(DATA IN THIS EXERCISE)
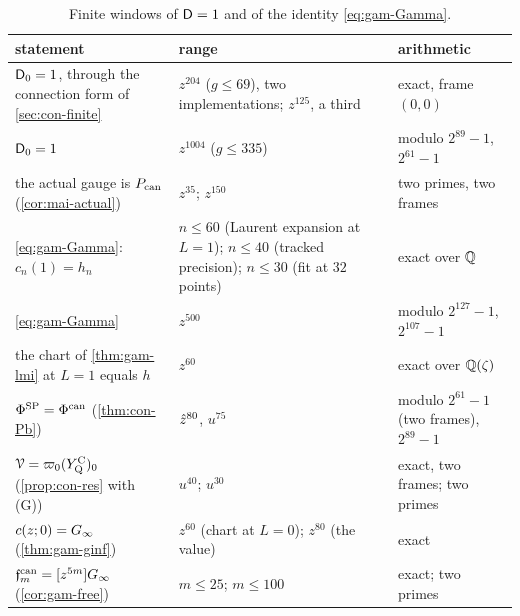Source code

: \begin{table}[ht]
\centering\small
\begin{tabular}{>{\raggedright\arraybackslash}p{}|>{\raggedright\arraybackslash}p{}|>{\raggedright\arraybackslash}p{}}
statement & range & arithmetic\\ \hline
$\mathsf{D}_0=1$, through the connection form of \cref{sec:con-finite} & $z^{204}$ ($g\leq 69$), two implementations; $z^{125}$, a third & exact, frame $(0,0)$\\
$\mathsf{D}_0=1$ & $z^{1004}$ ($g\leq 335$) & modulo $2^{89}-1$, $2^{61}-1$\\
the actual gauge is $P_{\mathrm{can}}$ (\cref{cor:mai-actual}) & $z^{35}$; $z^{150}$ & two primes, two frames\\
\eqref{eq:gam-Gamma}: $c_n(1)=h_n$ & $n\leq 60$ (Laurent expansion at $L=1$); $n\leq 40$ (tracked precision); $n\leq 30$ (fit at $32$ points) & exact over $\mathbb{Q}$\\
\eqref{eq:gam-Gamma} & $z^{500}$ & modulo $2^{127}-1$, $2^{107}-1$\\
the chart of \cref{thm:gam-lmi} at $L=1$ equals $h$ & $z^{60}$ & exact over $\mathbb{Q}(\zeta)$\\
$\Phi^{\mathrm{SP}}=\Phi^{\mathrm{can}}$ (\cref{thm:con-Pb}) & $\hat{z}^{80}$, $u^{75}$ & modulo $2^{61}-1$ (two frames), $2^{89}-1$\\
$\mathcal{V}=\varpi_0(Y^{\mathrm{C}}_{\mathrm{Q}})_0$ (\cref{prop:con-res} with (G)) & $u^{40}$; $u^{30}$ & exact, two frames; two primes\\
$c(z;0)=G_{\infty}$ (\cref{thm:gam-ginf}) & $z^{60}$ (chart at $L=0$); $z^{80}$ (the value) & exact\\
$\mathfrak{f}^{\mathrm{can}}_m=[z^{5m}]G_{\infty}$ (\cref{cor:gam-free}) & $m\leq 25$; $m\leq 100$ & exact; two primes\\
\end{tabular}
\caption{Finite windows of $\mathsf{D}=1$ and of the identity \eqref{eq:gam-Gamma}.}
\label{tab:evi-windows}
\end{table}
(End DATA IN THIS EXERCISE)
■ YOUR OBJECTIVE: Retype the data in full. Images do not go in the copy.

■ WRITTEN RESPONSE:
Source code

: \begin{table}[ht]
\centering\small
\begin{tabular}{>{\raggedright\arraybackslash}p{}|>{\raggedright\arraybackslash}p{}|>{\raggedright\arraybackslash}p{}}
statement & range & arithmetic\\ \hline
$\mathsf{D}_0=1$, through the connection form of \cref{sec:con-finite} & $z^{204}$ ($g\leq 69$), two implementations; $z^{125}$, a third & exact, frame $(0,0)$\\
$\mathsf{D}_0=1$ & $z^{1004}$ ($g\leq 335$) & modulo $2^{89}-1$, $2^{61}-1$\\
the actual gauge is $P_{\mathrm{can}}$ (\cref{cor:mai-actual}) & $z^{35}$; $z^{150}$ & two primes, two frames\\
\eqref{eq:gam-Gamma}: $c_n(1)=h_n$ & $n\leq 60$ (Laurent expansion at $L=1$); $n\leq 40$ (tracked precision); $n\leq 30$ (fit at $32$ points) & exact over $\mathbb{Q}$\\
\eqref{eq:gam-Gamma} & $z^{500}$ & modulo $2^{127}-1$, $2^{107}-1$\\
the chart of \cref{thm:gam-lmi} at $L=1$ equals $h$ & $z^{60}$ & exact over $\mathbb{Q}(\zeta)$\\
$\Phi^{\mathrm{SP}}=\Phi^{\mathrm{can}}$ (\cref{thm:con-Pb}) & $\hat{z}^{80}$, $u^{75}$ & modulo $2^{61}-1$ (two frames), $2^{89}-1$\\
$\mathcal{V}=\varpi_0(Y^{\mathrm{C}}_{\mathrm{Q}})_0$ (\cref{prop:con-res} with (G)) & $u^{40}$; $u^{30}$ & exact, two frames; two primes\\
$c(z;0)=G_{\infty}$ (\cref{thm:gam-ginf}) & $z^{60}$ (chart at $L=0$); $z^{80}$ (the value) & exact\\
$\mathfrak{f}^{\mathrm{can}}_m=[z^{5m}]G_{\infty}$ (\cref{cor:gam-free}) & $m\leq 25$; $m\leq 100$ & exact; two primes\\
\end{tabular}
\caption{Finite windows of $\mathsf{D}=1$ and of the identity \eqref{eq:gam-Gamma}.}
\label{tab:evi-windows}
\end{table}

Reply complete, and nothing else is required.